M. Lemarquier travaillait dans la chambre qu’il avait élue pour y mettre au jour son étude sur les monastères de l’île d’Yeu. Sa fenêtre donnait sur le village blotti au pied des falaises ; la blancheur des maisons étagées parmi la verdure, le brun lavé de gris de l’énorme muraille limitant le miroir du petit port, formaient, avec le bleu du ciel, un tableau reposant de chantantes harmonies, qui était doux à l’homme meurtri par les tourmentes de la vie. Auprès de lui, sa fille, diligente et silencieuse, s’activait à une layette promise à une voisine qui attendait son dixième enfant.

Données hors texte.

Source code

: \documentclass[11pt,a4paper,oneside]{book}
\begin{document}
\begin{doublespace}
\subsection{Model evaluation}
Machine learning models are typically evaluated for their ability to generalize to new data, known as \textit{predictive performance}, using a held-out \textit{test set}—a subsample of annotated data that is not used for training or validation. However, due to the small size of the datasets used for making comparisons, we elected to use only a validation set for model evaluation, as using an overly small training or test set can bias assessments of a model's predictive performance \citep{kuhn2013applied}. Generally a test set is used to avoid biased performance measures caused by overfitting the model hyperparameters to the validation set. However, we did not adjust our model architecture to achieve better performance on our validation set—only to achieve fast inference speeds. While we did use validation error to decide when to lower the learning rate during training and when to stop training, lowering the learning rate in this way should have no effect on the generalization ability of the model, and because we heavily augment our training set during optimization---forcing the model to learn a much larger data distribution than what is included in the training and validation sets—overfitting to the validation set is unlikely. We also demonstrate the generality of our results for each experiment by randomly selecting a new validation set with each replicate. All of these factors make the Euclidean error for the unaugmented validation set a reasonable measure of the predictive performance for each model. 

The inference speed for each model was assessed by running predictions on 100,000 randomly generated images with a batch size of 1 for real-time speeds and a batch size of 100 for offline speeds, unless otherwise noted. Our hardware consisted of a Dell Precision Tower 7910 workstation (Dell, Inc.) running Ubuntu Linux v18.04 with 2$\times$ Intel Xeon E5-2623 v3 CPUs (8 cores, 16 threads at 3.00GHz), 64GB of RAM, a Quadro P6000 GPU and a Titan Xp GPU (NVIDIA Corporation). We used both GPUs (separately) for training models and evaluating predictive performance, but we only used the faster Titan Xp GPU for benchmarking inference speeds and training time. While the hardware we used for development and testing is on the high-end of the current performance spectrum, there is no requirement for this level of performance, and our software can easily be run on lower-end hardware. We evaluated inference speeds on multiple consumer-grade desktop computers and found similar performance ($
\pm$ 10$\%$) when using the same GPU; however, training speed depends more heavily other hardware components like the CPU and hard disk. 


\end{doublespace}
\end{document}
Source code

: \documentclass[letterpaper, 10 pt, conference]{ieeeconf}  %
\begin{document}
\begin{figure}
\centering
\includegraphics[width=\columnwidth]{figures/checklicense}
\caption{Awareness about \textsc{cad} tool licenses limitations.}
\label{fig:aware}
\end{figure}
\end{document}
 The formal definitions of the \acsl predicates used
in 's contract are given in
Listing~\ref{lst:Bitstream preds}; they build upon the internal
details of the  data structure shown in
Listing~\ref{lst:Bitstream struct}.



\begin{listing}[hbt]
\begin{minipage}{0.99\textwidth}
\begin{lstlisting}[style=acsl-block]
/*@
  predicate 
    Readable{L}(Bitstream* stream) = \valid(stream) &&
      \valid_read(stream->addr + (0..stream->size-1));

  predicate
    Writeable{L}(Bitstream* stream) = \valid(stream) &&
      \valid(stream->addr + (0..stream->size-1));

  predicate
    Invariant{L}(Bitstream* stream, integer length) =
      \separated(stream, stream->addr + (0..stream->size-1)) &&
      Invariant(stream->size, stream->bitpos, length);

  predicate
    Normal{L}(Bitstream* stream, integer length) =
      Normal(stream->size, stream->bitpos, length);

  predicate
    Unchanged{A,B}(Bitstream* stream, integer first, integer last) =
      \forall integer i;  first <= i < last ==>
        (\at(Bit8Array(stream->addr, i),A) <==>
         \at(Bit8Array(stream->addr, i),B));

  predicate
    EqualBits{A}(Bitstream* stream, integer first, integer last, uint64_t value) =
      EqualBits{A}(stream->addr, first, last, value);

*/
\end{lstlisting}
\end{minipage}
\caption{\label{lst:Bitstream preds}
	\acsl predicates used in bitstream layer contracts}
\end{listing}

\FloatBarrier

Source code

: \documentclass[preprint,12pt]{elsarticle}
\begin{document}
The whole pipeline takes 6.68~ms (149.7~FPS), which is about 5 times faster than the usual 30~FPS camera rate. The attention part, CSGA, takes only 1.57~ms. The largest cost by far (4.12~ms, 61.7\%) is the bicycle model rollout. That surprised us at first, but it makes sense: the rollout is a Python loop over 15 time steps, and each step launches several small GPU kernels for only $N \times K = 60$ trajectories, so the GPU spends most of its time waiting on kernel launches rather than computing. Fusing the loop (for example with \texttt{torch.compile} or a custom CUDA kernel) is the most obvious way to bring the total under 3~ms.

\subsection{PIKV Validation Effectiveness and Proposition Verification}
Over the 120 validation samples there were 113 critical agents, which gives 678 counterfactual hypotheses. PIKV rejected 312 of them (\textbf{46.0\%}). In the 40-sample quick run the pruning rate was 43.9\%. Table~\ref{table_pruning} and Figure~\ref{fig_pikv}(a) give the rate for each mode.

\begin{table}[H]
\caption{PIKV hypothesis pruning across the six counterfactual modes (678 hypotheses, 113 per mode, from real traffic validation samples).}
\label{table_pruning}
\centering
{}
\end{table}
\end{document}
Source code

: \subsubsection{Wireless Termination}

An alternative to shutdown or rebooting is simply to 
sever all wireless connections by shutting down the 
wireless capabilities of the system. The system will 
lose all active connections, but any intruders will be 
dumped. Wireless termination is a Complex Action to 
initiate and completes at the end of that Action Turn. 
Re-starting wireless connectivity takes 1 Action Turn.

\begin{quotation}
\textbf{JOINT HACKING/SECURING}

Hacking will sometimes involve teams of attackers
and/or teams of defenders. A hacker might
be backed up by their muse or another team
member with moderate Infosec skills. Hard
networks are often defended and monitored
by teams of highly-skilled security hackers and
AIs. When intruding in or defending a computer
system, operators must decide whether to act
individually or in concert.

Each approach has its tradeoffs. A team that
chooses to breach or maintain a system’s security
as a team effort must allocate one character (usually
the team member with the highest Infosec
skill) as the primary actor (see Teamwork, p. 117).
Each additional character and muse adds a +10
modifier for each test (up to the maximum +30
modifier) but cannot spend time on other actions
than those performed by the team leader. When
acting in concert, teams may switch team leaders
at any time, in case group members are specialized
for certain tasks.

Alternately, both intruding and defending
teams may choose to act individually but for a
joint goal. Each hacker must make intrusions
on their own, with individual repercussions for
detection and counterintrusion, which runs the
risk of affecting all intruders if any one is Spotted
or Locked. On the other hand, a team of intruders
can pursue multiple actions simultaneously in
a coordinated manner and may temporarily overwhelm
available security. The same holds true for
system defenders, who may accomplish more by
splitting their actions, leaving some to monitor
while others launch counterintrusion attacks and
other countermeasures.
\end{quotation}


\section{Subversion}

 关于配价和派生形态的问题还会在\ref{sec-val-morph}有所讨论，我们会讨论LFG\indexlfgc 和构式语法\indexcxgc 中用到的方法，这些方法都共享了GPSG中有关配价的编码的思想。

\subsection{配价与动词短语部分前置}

Quelques mois d’étude avaient permis au professeur de réunir et de classer tous les documents relatifs au moustier de Saint-Hilaire, et aux premiers temps de sa bienfaisante existence. Maintenant, l’archéologue se penchait sur le souvenir du plus illustre des visiteurs de l’île, saint Amand, et le vénérable évêque allait revivre à son évocation.

— Si tu savais, Madeleine, dit soudain le savant en déposant sa plume, quelle attachante personnalité que celle de ce Saint ! J’ai pu la reconstituer en détail. En veux-tu un aperçu ?

— Mieux qu’un aperçu, père, je t’en prie.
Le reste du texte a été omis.